What needs to be done | Count how many lines below include the string "IEEE", and give that number without anything else.
** Opening Input material block **
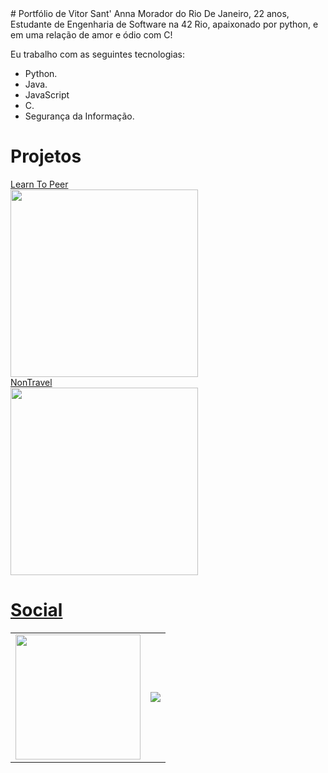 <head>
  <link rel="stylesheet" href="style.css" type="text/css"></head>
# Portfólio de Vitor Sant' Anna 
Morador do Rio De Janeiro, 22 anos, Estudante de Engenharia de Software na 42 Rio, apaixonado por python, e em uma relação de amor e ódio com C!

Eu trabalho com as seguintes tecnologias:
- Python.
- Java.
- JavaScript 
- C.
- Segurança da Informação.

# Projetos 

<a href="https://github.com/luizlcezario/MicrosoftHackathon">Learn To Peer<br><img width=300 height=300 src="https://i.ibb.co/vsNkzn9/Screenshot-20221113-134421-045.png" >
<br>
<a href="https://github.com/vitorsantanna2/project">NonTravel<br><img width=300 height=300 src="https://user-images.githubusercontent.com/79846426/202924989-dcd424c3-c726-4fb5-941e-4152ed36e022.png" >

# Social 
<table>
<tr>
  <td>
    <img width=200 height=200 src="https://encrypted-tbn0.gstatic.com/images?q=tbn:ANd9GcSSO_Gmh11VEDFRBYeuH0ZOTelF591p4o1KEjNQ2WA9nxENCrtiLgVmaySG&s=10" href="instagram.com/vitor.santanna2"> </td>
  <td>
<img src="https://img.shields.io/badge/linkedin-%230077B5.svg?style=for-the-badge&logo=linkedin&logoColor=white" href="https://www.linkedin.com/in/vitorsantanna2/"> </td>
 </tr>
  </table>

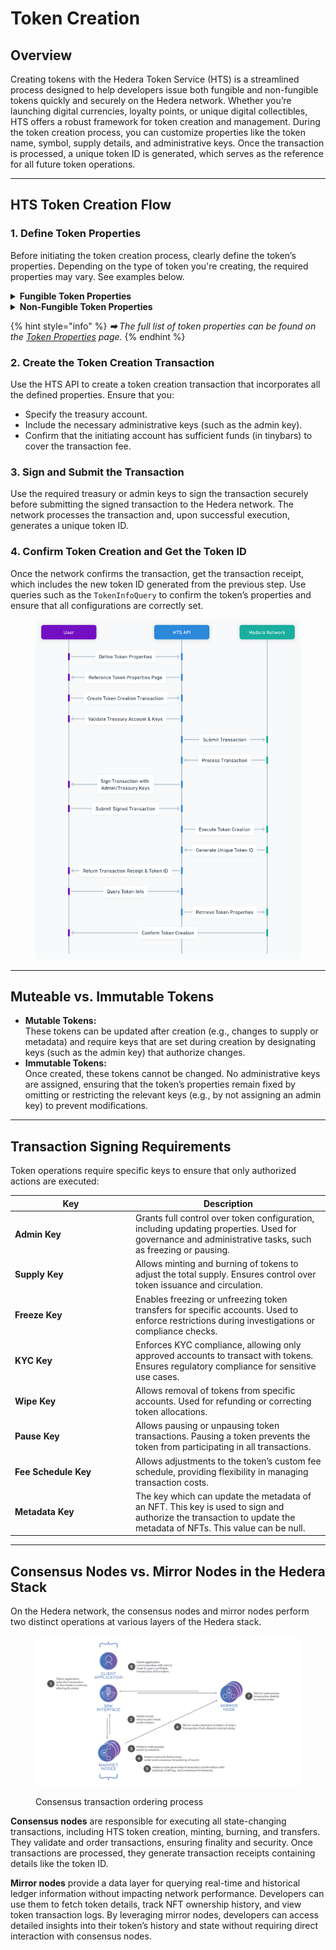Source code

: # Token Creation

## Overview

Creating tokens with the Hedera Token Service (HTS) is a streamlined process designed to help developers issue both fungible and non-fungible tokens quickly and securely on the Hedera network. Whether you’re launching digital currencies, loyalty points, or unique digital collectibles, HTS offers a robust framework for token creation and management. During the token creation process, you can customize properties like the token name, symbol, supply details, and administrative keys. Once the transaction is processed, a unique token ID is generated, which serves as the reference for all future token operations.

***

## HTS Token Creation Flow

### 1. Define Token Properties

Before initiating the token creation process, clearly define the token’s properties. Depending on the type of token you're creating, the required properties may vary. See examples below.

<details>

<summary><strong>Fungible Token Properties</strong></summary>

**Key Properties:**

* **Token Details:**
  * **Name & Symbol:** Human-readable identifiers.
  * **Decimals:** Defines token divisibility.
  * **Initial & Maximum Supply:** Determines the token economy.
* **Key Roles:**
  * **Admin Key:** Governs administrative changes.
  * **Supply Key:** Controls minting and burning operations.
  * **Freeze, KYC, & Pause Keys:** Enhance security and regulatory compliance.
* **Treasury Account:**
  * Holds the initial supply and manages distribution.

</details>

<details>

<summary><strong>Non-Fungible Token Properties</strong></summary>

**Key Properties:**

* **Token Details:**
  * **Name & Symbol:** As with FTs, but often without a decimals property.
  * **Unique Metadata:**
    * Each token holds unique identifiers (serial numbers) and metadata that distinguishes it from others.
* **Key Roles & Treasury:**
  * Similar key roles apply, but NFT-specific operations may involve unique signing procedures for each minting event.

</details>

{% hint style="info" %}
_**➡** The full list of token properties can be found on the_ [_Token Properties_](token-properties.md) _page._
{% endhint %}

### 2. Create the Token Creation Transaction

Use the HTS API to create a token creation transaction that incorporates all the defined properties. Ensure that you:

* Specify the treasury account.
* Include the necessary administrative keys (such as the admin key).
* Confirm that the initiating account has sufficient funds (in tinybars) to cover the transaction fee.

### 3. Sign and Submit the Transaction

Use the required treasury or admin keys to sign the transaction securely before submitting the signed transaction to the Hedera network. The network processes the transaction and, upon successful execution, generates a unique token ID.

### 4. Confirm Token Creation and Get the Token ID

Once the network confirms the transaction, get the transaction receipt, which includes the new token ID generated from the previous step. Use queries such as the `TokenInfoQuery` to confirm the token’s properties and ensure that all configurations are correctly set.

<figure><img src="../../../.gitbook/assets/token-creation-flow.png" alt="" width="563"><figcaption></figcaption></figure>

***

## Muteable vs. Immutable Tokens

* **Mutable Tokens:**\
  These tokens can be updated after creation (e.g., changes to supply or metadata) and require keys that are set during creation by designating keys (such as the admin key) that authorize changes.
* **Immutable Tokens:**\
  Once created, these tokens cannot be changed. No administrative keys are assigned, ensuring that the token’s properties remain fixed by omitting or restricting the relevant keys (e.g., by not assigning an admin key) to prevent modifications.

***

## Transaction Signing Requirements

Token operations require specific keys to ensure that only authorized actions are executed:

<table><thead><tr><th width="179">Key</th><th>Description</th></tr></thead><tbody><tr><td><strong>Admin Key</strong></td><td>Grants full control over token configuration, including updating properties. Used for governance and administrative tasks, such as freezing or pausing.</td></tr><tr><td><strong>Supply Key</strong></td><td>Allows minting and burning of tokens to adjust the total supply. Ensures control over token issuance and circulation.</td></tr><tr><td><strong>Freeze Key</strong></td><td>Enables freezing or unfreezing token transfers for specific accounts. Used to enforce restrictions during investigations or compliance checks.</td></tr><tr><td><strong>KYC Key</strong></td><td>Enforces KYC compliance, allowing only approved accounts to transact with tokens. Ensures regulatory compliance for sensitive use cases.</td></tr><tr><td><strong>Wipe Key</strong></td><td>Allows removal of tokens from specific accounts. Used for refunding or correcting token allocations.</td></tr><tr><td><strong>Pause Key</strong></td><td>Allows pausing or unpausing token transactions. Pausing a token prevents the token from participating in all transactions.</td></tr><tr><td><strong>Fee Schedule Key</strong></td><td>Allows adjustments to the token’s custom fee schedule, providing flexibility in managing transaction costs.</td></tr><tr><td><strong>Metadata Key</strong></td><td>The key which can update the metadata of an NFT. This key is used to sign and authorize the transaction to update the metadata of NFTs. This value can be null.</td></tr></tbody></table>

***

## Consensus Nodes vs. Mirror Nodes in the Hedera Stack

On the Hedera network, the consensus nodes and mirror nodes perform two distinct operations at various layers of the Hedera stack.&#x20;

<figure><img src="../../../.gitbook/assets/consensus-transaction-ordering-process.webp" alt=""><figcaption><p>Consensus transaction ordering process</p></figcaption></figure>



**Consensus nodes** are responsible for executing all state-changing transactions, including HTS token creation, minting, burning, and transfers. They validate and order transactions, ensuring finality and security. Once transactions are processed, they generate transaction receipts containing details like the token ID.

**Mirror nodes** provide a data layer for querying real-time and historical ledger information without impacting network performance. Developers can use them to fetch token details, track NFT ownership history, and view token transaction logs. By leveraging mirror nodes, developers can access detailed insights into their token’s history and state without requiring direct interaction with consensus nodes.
** Closing Input material block **
** Opening Input material block **
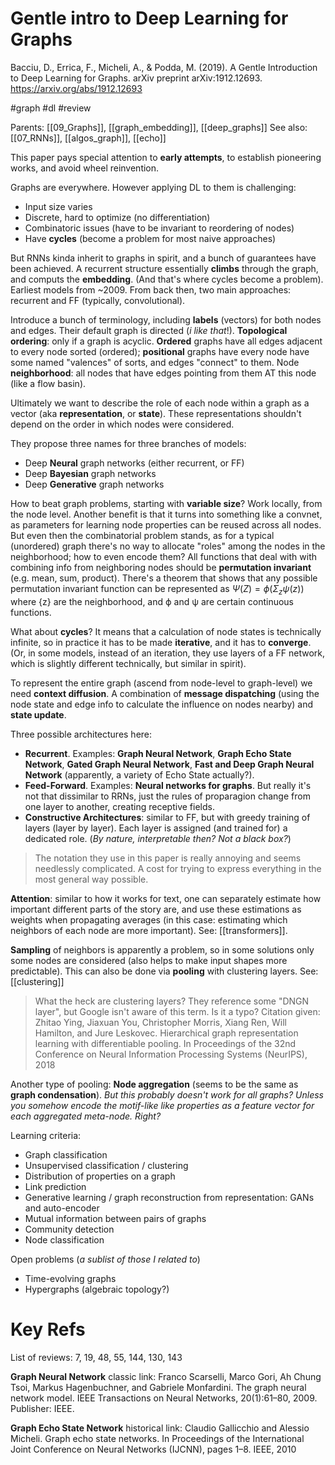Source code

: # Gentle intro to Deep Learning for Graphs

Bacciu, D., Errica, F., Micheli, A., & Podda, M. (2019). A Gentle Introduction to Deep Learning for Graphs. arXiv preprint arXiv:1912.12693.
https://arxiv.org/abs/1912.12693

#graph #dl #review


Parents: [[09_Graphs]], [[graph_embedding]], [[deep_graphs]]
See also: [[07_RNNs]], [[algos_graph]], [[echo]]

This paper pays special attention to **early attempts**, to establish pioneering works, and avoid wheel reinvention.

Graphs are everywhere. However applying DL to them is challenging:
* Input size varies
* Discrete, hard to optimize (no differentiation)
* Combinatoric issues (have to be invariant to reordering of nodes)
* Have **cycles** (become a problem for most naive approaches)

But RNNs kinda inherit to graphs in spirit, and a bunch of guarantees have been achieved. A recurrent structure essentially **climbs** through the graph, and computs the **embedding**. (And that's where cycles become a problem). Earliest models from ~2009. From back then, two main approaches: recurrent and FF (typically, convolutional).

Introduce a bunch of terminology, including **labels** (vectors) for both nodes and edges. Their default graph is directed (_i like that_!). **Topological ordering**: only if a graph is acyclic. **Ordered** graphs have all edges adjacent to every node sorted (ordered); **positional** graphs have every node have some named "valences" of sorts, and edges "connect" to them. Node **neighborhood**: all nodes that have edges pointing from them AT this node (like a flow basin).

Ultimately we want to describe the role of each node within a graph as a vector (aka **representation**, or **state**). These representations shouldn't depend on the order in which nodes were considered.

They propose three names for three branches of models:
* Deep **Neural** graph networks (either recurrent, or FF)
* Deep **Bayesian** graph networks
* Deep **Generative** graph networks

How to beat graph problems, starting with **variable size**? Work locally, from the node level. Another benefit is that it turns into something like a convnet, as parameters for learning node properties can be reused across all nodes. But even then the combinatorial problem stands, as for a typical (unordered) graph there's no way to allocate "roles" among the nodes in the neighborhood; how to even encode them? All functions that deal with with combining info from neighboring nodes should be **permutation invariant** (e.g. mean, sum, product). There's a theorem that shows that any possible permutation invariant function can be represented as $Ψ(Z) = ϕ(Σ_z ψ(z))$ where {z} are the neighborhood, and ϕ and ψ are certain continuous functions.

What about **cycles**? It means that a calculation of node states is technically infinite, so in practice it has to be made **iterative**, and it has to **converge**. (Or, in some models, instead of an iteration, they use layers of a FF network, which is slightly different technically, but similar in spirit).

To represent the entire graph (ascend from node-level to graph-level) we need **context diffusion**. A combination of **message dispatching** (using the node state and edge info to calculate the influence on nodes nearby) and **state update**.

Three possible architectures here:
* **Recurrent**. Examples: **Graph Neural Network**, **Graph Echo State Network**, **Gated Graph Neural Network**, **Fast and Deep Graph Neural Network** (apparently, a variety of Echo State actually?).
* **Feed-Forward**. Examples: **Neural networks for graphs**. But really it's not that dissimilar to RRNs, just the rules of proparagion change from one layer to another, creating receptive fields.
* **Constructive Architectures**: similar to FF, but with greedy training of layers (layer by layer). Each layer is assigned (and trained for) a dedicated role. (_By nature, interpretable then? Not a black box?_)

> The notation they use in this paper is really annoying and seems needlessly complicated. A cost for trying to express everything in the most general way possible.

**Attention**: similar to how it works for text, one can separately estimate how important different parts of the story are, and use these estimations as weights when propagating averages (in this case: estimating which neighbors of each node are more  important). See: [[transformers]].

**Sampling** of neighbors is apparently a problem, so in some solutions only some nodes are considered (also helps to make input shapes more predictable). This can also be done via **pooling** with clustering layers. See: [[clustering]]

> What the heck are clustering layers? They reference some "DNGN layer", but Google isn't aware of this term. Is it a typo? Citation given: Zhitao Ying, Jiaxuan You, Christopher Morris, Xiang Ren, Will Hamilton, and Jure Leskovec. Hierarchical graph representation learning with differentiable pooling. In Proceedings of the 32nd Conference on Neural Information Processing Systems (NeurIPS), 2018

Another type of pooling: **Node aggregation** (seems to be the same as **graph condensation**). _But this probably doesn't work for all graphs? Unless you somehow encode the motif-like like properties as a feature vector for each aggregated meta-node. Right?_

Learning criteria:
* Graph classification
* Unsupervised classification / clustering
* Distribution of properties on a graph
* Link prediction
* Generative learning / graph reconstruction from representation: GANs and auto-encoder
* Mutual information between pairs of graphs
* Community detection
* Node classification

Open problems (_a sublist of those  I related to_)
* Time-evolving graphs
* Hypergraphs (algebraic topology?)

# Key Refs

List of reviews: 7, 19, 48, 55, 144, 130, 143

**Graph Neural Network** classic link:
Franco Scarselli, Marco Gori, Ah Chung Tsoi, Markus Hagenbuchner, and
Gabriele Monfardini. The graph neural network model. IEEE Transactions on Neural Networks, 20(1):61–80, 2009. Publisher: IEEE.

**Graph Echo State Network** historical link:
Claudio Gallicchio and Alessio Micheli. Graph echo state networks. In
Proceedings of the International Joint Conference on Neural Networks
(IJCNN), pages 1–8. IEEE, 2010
** Closing Input material block **
Task result | 2